Collected data:
□ □ □
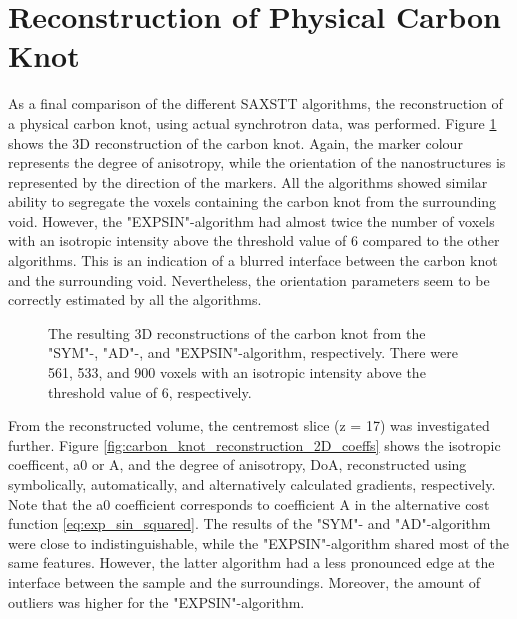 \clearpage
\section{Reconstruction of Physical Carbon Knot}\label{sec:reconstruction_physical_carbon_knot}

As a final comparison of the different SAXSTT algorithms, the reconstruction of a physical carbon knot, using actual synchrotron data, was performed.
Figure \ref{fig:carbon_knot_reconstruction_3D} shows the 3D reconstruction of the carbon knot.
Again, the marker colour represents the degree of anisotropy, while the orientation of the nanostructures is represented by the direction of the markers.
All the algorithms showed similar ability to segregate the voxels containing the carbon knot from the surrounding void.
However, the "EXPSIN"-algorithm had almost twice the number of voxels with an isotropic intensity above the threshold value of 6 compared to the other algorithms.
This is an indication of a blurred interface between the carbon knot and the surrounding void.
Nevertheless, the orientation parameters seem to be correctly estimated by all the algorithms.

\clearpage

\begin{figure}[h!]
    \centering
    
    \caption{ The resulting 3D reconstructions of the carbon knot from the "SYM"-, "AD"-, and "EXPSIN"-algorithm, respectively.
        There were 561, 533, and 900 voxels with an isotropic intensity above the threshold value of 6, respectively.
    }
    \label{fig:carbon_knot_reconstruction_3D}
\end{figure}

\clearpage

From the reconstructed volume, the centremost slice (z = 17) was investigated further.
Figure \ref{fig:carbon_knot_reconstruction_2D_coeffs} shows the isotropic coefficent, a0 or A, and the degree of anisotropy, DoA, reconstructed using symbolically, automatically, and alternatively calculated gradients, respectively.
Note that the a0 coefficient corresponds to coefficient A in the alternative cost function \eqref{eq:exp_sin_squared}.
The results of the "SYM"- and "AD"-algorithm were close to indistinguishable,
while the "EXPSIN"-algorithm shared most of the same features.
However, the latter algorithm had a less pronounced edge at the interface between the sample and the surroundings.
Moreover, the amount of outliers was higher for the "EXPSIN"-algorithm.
□ □ □
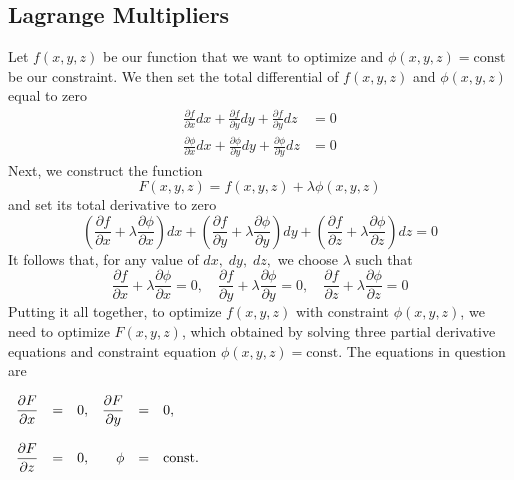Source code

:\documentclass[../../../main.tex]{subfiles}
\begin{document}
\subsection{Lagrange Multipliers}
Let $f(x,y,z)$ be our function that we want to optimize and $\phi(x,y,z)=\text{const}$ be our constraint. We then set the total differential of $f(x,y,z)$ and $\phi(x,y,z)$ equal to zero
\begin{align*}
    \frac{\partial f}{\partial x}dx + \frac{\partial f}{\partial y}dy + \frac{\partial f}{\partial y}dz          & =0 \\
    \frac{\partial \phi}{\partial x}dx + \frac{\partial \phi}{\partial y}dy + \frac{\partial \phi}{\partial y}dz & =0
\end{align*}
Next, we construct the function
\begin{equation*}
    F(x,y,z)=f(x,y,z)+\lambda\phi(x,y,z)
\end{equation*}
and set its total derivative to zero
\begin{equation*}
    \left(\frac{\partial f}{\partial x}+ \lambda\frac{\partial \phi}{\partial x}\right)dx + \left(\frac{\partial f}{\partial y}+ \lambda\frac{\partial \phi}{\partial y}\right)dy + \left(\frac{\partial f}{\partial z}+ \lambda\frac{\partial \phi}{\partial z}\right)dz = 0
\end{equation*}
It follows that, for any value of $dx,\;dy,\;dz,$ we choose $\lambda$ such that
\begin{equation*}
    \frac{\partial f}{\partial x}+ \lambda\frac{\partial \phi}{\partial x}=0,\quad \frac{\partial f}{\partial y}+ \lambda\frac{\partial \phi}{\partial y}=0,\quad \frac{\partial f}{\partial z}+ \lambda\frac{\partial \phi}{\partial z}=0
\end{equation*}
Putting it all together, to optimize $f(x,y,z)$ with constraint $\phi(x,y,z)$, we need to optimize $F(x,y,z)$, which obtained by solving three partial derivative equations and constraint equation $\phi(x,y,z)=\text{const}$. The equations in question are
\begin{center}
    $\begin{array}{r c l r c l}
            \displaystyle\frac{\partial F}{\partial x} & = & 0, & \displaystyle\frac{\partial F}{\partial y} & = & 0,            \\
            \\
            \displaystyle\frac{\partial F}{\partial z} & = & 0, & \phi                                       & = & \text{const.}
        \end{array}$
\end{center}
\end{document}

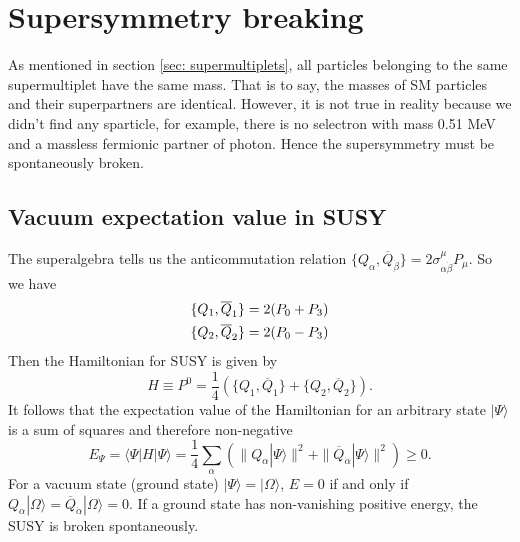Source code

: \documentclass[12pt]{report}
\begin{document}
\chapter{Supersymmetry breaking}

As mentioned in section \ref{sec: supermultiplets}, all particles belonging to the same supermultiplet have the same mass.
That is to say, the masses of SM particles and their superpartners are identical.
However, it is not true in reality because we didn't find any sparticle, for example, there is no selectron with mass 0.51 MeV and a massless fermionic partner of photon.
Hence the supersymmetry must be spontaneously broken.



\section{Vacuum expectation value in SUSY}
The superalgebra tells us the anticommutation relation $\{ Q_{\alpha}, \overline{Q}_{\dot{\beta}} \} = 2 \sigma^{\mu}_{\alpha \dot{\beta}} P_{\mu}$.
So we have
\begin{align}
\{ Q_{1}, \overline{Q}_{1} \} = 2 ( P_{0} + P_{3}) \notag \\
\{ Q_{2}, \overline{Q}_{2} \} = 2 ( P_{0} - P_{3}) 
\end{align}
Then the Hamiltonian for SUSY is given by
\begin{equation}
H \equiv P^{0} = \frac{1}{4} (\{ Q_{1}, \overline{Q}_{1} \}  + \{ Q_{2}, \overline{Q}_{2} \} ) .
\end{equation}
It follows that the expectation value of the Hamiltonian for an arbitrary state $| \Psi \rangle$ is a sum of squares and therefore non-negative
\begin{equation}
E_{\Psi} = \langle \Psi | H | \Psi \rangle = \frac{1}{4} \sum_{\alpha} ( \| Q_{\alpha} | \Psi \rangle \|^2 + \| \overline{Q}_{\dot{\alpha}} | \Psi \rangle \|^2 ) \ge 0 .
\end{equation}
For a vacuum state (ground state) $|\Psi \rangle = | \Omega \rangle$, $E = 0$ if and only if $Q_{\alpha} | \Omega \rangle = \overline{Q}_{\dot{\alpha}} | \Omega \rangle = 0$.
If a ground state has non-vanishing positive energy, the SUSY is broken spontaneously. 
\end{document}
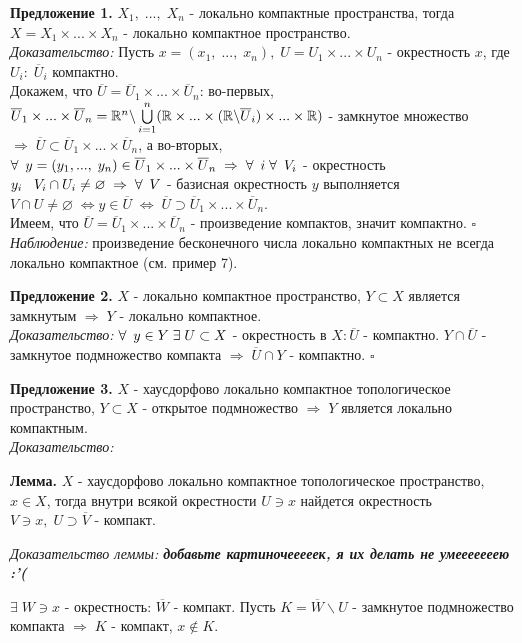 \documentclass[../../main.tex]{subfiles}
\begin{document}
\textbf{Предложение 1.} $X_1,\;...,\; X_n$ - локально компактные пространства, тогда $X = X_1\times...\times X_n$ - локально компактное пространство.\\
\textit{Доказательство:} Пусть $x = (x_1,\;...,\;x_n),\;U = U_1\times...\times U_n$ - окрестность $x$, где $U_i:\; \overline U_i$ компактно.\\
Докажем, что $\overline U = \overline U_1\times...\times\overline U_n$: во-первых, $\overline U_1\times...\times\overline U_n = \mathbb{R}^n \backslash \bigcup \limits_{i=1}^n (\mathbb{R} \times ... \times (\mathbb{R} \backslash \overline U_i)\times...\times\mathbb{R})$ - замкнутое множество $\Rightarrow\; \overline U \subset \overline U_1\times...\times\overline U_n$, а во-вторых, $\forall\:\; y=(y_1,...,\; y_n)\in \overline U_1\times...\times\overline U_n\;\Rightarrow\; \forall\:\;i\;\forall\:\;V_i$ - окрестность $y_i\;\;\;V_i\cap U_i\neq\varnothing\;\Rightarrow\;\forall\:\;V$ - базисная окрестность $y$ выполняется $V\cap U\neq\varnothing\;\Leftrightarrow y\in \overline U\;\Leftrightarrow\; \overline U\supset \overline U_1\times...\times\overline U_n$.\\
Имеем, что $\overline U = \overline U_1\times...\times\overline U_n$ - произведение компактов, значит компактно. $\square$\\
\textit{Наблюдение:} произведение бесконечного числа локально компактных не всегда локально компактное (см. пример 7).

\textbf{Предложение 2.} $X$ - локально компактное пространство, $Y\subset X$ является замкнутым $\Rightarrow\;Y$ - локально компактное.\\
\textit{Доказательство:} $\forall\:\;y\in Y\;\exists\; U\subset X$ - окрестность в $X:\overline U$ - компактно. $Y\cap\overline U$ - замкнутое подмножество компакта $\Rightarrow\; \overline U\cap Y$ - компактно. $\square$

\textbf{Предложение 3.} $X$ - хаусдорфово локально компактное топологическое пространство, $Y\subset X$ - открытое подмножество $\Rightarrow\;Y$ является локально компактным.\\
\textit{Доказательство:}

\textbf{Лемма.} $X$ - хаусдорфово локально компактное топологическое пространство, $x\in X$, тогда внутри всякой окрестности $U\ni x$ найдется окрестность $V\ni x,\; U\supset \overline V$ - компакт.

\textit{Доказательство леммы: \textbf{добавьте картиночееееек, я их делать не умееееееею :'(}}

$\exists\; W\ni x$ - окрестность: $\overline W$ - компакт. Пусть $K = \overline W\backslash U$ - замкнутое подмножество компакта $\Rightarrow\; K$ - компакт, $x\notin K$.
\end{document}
□ □ □
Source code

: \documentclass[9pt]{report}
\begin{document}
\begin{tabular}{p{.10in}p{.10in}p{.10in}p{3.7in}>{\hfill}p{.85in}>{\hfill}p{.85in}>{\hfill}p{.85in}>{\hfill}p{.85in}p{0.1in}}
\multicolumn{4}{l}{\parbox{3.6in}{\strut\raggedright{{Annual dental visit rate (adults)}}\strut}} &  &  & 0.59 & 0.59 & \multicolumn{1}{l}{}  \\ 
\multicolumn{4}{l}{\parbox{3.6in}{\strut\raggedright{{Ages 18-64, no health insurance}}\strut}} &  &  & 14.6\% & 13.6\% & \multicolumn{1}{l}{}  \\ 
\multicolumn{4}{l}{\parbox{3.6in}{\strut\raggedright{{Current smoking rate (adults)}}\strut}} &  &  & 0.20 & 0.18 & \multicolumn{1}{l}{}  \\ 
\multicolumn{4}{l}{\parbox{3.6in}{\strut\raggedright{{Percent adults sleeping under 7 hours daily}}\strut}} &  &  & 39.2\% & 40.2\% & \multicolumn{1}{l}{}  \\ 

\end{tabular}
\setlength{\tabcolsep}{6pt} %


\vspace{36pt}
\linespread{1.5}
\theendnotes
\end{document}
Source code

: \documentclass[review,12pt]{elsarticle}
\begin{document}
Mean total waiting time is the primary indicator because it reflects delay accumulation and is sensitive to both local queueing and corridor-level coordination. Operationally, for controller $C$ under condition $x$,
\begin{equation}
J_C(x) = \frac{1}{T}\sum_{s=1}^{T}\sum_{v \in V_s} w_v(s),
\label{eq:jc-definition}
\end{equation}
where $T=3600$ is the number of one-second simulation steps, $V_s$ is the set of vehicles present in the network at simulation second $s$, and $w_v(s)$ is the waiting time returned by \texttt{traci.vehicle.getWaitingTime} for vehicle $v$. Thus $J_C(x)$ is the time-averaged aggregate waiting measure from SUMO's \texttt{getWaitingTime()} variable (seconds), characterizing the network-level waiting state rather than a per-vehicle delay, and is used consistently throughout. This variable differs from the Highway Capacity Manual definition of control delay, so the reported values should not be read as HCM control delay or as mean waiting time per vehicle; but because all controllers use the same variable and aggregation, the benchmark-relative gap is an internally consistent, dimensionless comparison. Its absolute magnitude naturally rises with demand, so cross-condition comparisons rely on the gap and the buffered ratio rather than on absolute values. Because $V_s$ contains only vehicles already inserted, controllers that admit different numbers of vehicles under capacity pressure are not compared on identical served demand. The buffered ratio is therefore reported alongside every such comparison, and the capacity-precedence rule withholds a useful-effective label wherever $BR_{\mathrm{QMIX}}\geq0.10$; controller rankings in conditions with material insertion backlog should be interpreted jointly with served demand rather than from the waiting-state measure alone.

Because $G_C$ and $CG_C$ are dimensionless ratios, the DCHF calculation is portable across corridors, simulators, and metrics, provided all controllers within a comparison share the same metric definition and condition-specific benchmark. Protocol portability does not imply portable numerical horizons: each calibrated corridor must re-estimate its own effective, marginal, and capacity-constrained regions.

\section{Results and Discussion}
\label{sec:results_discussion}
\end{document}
□ □ □
### Your task
Retrieve all lines from the data that contain the string "threshold".

### Reply to the task
However, the "EXPSIN"-algorithm had almost twice the number of voxels with an isotropic intensity above the threshold value of 6 compared to the other algorithms.
        There were 561, 533, and 900 voxels with an isotropic intensity above the threshold value of 6, respectively.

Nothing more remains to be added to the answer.